Summary: Researchers discover key elements associated with tumor cells binding to blood vessels. The findings could help develop new treatments to halt the development of brain tumors.
Source: University of Portsmouth.
Researchers from the University of Portsmouth’s Brain Tumour Research Centre of Excellence have identified molecules which are responsible for metastatic lung cancer cells binding to blood vessels in the brain.
In order for a cancer cell to enter the brain, it must first bind to the cells which line the structure separating the blood from the brain which is called the blood-brain barrier (BBB). Such information about the factors associated with this process may provide a way of preventing the cancer cells binding to the BBB and crossing over into the brain.

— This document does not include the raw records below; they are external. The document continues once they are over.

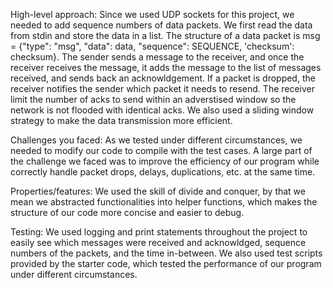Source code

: High-level approach:
Since we used UDP sockets for this project, we needed to add sequence numbers of data packets. We first read the data from stdin and store the data in a list. The structure of a data packet is msg = {"type": "msg", "data": data, "sequence": SEQUENCE, 'checksum': checksum}. The sender sends a message to the receiver, and once the receiver receives the message, it adds the message to the list of messages received, and sends back an acknowldgement. If a packet is dropped, the receiver notifies the sender which packet it needs to resend. The receiver limit the number of acks to send within an adverstised window so the network is not flooded with identical acks. We also used a sliding window strategy to make the data transmission more efficient. 

Challenges you faced:
As we tested under different circumstances, we needed to modify our code to compile with the test cases. A large part of the challenge we faced was to improve the efficiency of our program while correctly handle packet drops, delays, duplications, etc. at the same time. 

Properties/features:
We used the skill of divide and conquer, by that we mean we abstracted functionalities into helper functions, which makes the structure of our code more concise and easier to debug. 

Testing:
We used logging and print statements throughout the project to easily see which messages were received and acknowldged, sequence numbers of the packets, and the time in-between. We also used test scripts provided by the starter code, which tested the performance of our program under different circumstances. 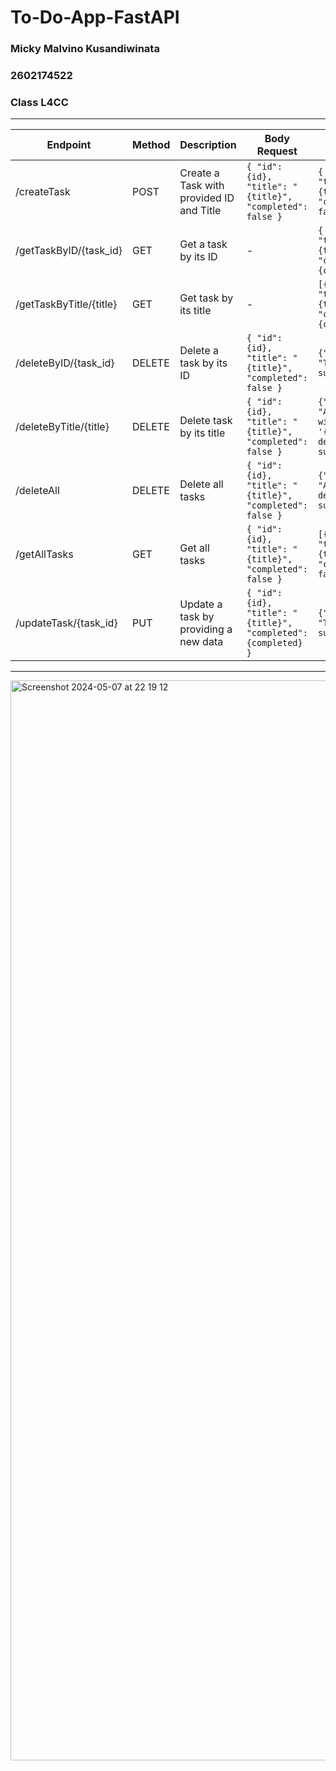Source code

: # To-Do-App-FastAPI


### Micky Malvino Kusandiwinata
### 2602174522
### Class L4CC

---------

| Endpoint          | Method | Description                                     | Body Request                                        | Body Response                                      | Error Response                                     |
|-------------------|--------|-------------------------------------------------|-----------------------------------------------------|----------------------------------------------------|----------------------------------------------------|
| /createTask       | POST   | Create a Task with provided ID and Title        | `{ "id": {id}, "title": "{title}", "completed": false }` | `{ "id": {id}, "title": "{title}", "completed": false }` | `{"error": "Task not found"}`                     |
| /getTaskByID/{task_id} | GET    | Get a task by its ID                            | -                                                   | `{ "id": {id}, "title": "{title}", "completed": {completed} }` | `{"error": "Task not found"}`                     |
| /getTaskByTitle/{title} | GET    | Get task by its title                       | -                                                   | `[{ "id": {id}, "title": "{title}", "completed": {completed} }]` | `{"error": "No tasks found with title '{title}'"}` |
| /deleteByID/{task_id}   | DELETE | Delete a task by its ID                         | `{ "id": {id}, "title": "{title}", "completed": false }` | `{"message": "Task deleted successfully"}`        | `{"error": "Task not found"}`                     |
| /deleteByTitle/{title}  | DELETE | Delete task by its title                     | `{ "id": {id}, "title": "{title}", "completed": false }` | `{"message": "All tasks with title '{title}' deleted successfully"}` | `{"error": "No tasks found with title '{title}'"}` |
| /deleteAll       | DELETE | Delete all tasks                                | `{ "id": {id}, "title": "{title}", "completed": false }` | `{"message": "All tasks deleted successfully"}`   | -                                                  |
| /getAllTasks     | GET    | Get all tasks                                   | `{ "id": {id}, "title": "{title}", "completed": false }` | `[{ "id": {id}, "title": "{title}", "completed": false }]` | -                                                  |
| /updateTask/{task_id}   | PUT    | Update a task by providing a new data          | `{ "id": {id}, "title": "{title}", "completed": {completed} }` | `{"message": "Task updated successfully"}`        | `{"error": "Task not found"}`                     |

-------


<img width="1728" alt="Screenshot 2024-05-07 at 22 19 12" src="https://github.com/mmalvino/To-Do-App-FastAPI/assets/114371813/1a1f2433-7396-43ee-9fcc-ba9e1ca8fdae">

Twenty to 40 percent of patients with non-small cell lung cancer (NSCLC) develop brain metastasis.
The study, funded by the charity Brain Tumour Research and conducted by researchers at their UK Centre of Excellence at the University of Portsmouth, examined the factors present on the surface of NSCLC cells. These cells have different factors on their surfaces which determines how “sticky” the cells are and whether they are responsible for mediating the cancer cells binding to the blood vessel walls.
One of these factors is a molecule called CD15s. While it is present on a number of different types of cells in the body, it is expressed at higher levels on metastatic tumour cells, including those which have spread from the lung. It is only present at low levels in lung cancer cells which are not metastatic and remain within the lung.
The scientists examined what CD15s binds to on the blood vessel wall and identified another factor called CD62E. The researchers then used a specific tool to block the CD15s on the surface of the tumour cells, and this prevented the NSCLC cells from attaching to the blood vessels. They also used a model which simulated the cancer cells flowing through the blood vessels, and got the same result. So, blocking the adhesive properties of CD15s may provide a tool to prevent the establishment of secondary cancers.
Professor Geoff Pilkington, study co-author and Head of the Brain Tumour Research Centre, said: “Although this work is still at an early stage, we have demonstrated key elements that are associated with tumour cell binding to blood vessels and this may provide a target for future drug development to prevent the development of secondary tumours in the brain. Increasing our understanding of the adhesive properties of tumours may also help to develop new treatments to halt the development and spread of primary brain tumours.”
The adhesive properties of cancer cells play a key role in the formation and development of a tumour. While cells in a low-grade tumour bind very tightly together, the cells become less adhesive as the tumour becomes malignant. This is very important for the tumour cells which then spread into the surrounding nervous tissue. Understanding more about the factors which mediate cell adhesion is key for the potential identification of new therapies.
Dr Kieran Breen, Director of Research at Brain Tumour Research, said: “Brain tumours kill more children and adults under the age of 40 than any other cancer, yet just 1 per cent of the national spend on cancer research has been allocated to this devastating disease. We are funding vital research in the UK to address this situation and are encouraged by Professor Pilkington’s findings.”
In addition to primary tumours which start in the brain, the secondary or ‘metastatic’ tumours which originate elsewhere and which migrate to the brain have been the focus of this new study. Secondary brain tumours are most likely to originate in the breast, lung or skin (melanoma). When they enter the brain, they generally form multiple tumours and can be extremely difficult to treat. Usually, treatment would require whole-brain radiation which is extremely toxic and the average survival time is just 3–6 months from diagnosis, with fewer than 20 per cent of patients surviving more than one year. If the people whose tumours are more likely to spread to the brain could be identified, researchers may be able to prevent this from happening.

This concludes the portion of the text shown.